# Data in this exercise
____________________
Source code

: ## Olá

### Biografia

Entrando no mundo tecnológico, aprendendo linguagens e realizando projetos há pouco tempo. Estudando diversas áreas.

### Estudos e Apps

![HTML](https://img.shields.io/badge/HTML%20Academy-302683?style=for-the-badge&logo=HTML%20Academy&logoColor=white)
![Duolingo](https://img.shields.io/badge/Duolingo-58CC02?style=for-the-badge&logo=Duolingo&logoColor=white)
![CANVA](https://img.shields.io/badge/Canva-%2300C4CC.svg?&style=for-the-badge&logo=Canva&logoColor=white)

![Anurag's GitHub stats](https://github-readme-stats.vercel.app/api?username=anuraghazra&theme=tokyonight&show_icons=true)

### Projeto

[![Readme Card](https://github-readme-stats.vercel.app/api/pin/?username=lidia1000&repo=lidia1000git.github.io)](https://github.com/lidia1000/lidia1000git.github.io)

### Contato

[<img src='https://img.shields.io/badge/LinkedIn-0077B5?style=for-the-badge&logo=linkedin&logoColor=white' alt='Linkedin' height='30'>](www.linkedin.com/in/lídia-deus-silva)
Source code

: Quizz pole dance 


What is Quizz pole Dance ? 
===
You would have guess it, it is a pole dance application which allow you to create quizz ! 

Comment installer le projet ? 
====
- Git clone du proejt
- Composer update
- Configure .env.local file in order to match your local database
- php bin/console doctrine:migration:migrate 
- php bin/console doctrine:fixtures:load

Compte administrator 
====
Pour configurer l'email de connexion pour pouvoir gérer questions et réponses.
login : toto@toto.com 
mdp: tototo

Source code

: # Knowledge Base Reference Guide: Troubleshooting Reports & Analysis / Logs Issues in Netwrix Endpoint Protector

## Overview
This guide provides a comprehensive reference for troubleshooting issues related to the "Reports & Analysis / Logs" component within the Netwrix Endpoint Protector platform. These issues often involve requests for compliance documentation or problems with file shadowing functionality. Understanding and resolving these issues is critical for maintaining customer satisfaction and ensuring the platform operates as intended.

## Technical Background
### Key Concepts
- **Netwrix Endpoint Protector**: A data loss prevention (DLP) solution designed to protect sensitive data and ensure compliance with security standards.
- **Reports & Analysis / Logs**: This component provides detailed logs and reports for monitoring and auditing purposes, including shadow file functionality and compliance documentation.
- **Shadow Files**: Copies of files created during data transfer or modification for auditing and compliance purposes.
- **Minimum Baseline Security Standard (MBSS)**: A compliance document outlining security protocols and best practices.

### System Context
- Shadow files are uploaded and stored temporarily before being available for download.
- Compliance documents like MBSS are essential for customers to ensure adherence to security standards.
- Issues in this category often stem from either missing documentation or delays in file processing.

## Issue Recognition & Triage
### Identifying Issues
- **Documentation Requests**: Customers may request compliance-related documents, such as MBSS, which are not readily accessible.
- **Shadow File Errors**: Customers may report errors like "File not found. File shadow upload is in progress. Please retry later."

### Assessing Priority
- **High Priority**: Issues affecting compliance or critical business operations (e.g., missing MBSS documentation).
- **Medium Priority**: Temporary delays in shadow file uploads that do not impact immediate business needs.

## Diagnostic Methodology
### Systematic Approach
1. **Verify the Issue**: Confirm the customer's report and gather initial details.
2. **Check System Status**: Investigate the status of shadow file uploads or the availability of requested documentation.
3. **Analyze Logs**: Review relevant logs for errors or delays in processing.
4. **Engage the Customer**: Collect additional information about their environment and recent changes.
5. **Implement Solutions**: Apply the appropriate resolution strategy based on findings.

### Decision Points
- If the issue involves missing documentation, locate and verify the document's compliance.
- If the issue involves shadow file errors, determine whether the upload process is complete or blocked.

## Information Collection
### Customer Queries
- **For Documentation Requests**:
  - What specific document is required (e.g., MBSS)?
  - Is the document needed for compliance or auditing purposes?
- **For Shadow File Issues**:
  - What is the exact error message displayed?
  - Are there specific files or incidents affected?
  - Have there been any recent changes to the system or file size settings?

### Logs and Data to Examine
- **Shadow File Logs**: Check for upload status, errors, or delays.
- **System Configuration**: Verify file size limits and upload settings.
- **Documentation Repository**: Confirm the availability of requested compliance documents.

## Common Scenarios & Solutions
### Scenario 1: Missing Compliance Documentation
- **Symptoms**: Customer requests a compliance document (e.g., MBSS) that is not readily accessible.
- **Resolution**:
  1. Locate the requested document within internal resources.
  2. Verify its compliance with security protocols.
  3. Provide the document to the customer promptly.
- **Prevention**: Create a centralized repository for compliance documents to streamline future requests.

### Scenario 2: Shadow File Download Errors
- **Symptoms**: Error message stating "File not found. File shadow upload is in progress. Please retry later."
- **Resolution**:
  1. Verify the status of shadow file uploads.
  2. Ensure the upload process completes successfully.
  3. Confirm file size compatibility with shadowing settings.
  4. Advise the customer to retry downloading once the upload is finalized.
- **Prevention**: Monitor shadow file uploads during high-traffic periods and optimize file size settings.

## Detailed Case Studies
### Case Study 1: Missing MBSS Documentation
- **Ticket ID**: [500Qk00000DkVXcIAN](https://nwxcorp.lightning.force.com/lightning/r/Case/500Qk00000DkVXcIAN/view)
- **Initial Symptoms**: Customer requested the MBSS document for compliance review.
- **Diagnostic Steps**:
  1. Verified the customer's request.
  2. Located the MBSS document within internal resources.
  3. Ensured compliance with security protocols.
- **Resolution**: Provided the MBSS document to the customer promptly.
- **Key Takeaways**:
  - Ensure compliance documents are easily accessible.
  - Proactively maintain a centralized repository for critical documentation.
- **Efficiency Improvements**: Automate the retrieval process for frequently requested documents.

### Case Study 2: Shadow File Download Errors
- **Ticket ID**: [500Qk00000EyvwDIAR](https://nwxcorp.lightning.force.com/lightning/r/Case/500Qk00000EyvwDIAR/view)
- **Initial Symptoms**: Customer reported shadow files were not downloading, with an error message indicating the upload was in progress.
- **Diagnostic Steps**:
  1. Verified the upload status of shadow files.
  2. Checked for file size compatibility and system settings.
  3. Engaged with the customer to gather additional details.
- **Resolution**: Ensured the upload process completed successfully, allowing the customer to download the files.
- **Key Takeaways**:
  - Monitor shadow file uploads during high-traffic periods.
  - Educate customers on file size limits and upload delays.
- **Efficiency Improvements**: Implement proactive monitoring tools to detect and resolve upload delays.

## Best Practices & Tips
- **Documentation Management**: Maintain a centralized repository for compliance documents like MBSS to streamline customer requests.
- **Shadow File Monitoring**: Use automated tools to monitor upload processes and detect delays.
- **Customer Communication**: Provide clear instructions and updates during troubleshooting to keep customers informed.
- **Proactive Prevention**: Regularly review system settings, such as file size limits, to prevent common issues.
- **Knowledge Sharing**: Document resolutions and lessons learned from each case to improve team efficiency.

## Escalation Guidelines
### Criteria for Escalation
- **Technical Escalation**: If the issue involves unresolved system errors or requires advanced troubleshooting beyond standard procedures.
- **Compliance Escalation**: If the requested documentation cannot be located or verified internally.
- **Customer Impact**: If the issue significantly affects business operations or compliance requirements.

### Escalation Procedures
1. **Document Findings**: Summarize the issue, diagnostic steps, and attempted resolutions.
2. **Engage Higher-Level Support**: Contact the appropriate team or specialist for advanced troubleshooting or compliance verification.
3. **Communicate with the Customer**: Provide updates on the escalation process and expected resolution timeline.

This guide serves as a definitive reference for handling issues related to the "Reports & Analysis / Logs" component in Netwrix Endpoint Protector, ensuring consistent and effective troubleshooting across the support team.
____________________
# Activity
All of the material is to be duplicated exactly.

# Written answer
Source code

: ## Olá

### Biografia

Entrando no mundo tecnológico, aprendendo linguagens e realizando projetos há pouco tempo. Estudando diversas áreas.

### Estudos e Apps

![HTML](https://img.shields.io/badge/HTML%20Academy-302683?style=for-the-badge&logo=HTML%20Academy&logoColor=white)
![Duolingo](https://img.shields.io/badge/Duolingo-58CC02?style=for-the-badge&logo=Duolingo&logoColor=white)
![CANVA](https://img.shields.io/badge/Canva-%2300C4CC.svg?&style=for-the-badge&logo=Canva&logoColor=white)

![Anurag's GitHub stats](https://github-readme-stats.vercel.app/api?username=anuraghazra&theme=tokyonight&show_icons=true)

### Projeto

[![Readme Card](https://github-readme-stats.vercel.app/api/pin/?username=lidia1000&repo=lidia1000git.github.io)](https://github.com/lidia1000/lidia1000git.github.io)

### Contato

[<img src='https://img.shields.io/badge/LinkedIn-0077B5?style=for-the-badge&logo=linkedin&logoColor=white' alt='Linkedin' height='30'>](www.linkedin.com/in/lídia-deus-silva)
Source code

: Quizz pole dance 


What is Quizz pole Dance ? 
===
You would have guess it, it is a pole dance application which allow you to create quizz ! 

Comment installer le projet ? 
====
- Git clone du proejt
- Composer update
- Configure .env.local file in order to match your local database
- php bin/console doctrine:migration:migrate 
- php bin/console doctrine:fixtures:load

Compte administrator 
====
Pour configurer l'email de connexion pour pouvoir gérer questions et réponses.
login : toto@toto.com 
mdp: tototo

Source code

: # Knowledge Base Reference Guide: Troubleshooting Reports & Analysis / Logs Issues in Netwrix Endpoint Protector

## Overview
This guide provides a comprehensive reference for troubleshooting issues related to the "Reports & Analysis / Logs" component within the Netwrix Endpoint Protector platform. These issues often involve requests for compliance documentation or problems with file shadowing functionality. Understanding and resolving these issues is critical for maintaining customer satisfaction and ensuring the platform operates as intended.

## Technical Background
### Key Concepts
- **Netwrix Endpoint Protector**: A data loss prevention (DLP) solution designed to protect sensitive data and ensure compliance with security standards.
- **Reports & Analysis / Logs**: This component provides detailed logs and reports for monitoring and auditing purposes, including shadow file functionality and compliance documentation.
- **Shadow Files**: Copies of files created during data transfer or modification for auditing and compliance purposes.
- **Minimum Baseline Security Standard (MBSS)**: A compliance document outlining security protocols and best practices.

### System Context
- Shadow files are uploaded and stored temporarily before being available for download.
- Compliance documents like MBSS are essential for customers to ensure adherence to security standards.
- Issues in this category often stem from either missing documentation or delays in file processing.

## Issue Recognition & Triage
### Identifying Issues
- **Documentation Requests**: Customers may request compliance-related documents, such as MBSS, which are not readily accessible.
- **Shadow File Errors**: Customers may report errors like "File not found. File shadow upload is in progress. Please retry later."

### Assessing Priority
- **High Priority**: Issues affecting compliance or critical business operations (e.g., missing MBSS documentation).
- **Medium Priority**: Temporary delays in shadow file uploads that do not impact immediate business needs.

## Diagnostic Methodology
### Systematic Approach
1. **Verify the Issue**: Confirm the customer's report and gather initial details.
2. **Check System Status**: Investigate the status of shadow file uploads or the availability of requested documentation.
3. **Analyze Logs**: Review relevant logs for errors or delays in processing.
4. **Engage the Customer**: Collect additional information about their environment and recent changes.
5. **Implement Solutions**: Apply the appropriate resolution strategy based on findings.

### Decision Points
- If the issue involves missing documentation, locate and verify the document's compliance.
- If the issue involves shadow file errors, determine whether the upload process is complete or blocked.

## Information Collection
### Customer Queries
- **For Documentation Requests**:
  - What specific document is required (e.g., MBSS)?
  - Is the document needed for compliance or auditing purposes?
- **For Shadow File Issues**:
  - What is the exact error message displayed?
  - Are there specific files or incidents affected?
  - Have there been any recent changes to the system or file size settings?

### Logs and Data to Examine
- **Shadow File Logs**: Check for upload status, errors, or delays.
- **System Configuration**: Verify file size limits and upload settings.
- **Documentation Repository**: Confirm the availability of requested compliance documents.

## Common Scenarios & Solutions
### Scenario 1: Missing Compliance Documentation
- **Symptoms**: Customer requests a compliance document (e.g., MBSS) that is not readily accessible.
- **Resolution**:
  1. Locate the requested document within internal resources.
  2. Verify its compliance with security protocols.
  3. Provide the document to the customer promptly.
- **Prevention**: Create a centralized repository for compliance documents to streamline future requests.

### Scenario 2: Shadow File Download Errors
- **Symptoms**: Error message stating "File not found. File shadow upload is in progress. Please retry later."
- **Resolution**:
  1. Verify the status of shadow file uploads.
  2. Ensure the upload process completes successfully.
  3. Confirm file size compatibility with shadowing settings.
  4. Advise the customer to retry downloading once the upload is finalized.
- **Prevention**: Monitor shadow file uploads during high-traffic periods and optimize file size settings.

## Detailed Case Studies
### Case Study 1: Missing MBSS Documentation
- **Ticket ID**: [500Qk00000DkVXcIAN](https://nwxcorp.lightning.force.com/lightning/r/Case/500Qk00000DkVXcIAN/view)
- **Initial Symptoms**: Customer requested the MBSS document for compliance review.
- **Diagnostic Steps**:
  1. Verified the customer's request.
  2. Located the MBSS document within internal resources.
  3. Ensured compliance with security protocols.
- **Resolution**: Provided the MBSS document to the customer promptly.
- **Key Takeaways**:
  - Ensure compliance documents are easily accessible.
  - Proactively maintain a centralized repository for critical documentation.
- **Efficiency Improvements**: Automate the retrieval process for frequently requested documents.

### Case Study 2: Shadow File Download Errors
- **Ticket ID**: [500Qk00000EyvwDIAR](https://nwxcorp.lightning.force.com/lightning/r/Case/500Qk00000EyvwDIAR/view)
- **Initial Symptoms**: Customer reported shadow files were not downloading, with an error message indicating the upload was in progress.
- **Diagnostic Steps**:
  1. Verified the upload status of shadow files.
  2. Checked for file size compatibility and system settings.
  3. Engaged with the customer to gather additional details.
- **Resolution**: Ensured the upload process completed successfully, allowing the customer to download the files.
- **Key Takeaways**:
  - Monitor shadow file uploads during high-traffic periods.
  - Educate customers on file size limits and upload delays.
- **Efficiency Improvements**: Implement proactive monitoring tools to detect and resolve upload delays.

## Best Practices & Tips
- **Documentation Management**: Maintain a centralized repository for compliance documents like MBSS to streamline customer requests.
- **Shadow File Monitoring**: Use automated tools to monitor upload processes and detect delays.
- **Customer Communication**: Provide clear instructions and updates during troubleshooting to keep customers informed.
- **Proactive Prevention**: Regularly review system settings, such as file size limits, to prevent common issues.
- **Knowledge Sharing**: Document resolutions and lessons learned from each case to improve team efficiency.

## Escalation Guidelines
### Criteria for Escalation
- **Technical Escalation**: If the issue involves unresolved system errors or requires advanced troubleshooting beyond standard procedures.
- **Compliance Escalation**: If the requested documentation cannot be located or verified internally.
- **Customer Impact**: If the issue significantly affects business operations or compliance requirements.

### Escalation Procedures
1. **Document Findings**: Summarize the issue, diagnostic steps, and attempted resolutions.
2. **Engage Higher-Level Support**: Contact the appropriate team or specialist for advanced troubleshooting or compliance verification.
3. **Communicate with the Customer**: Provide updates on the escalation process and expected resolution timeline.

This guide serves as a definitive reference for handling issues related to the "Reports & Analysis / Logs" component in Netwrix Endpoint Protector, ensuring consistent and effective troubleshooting across the support team.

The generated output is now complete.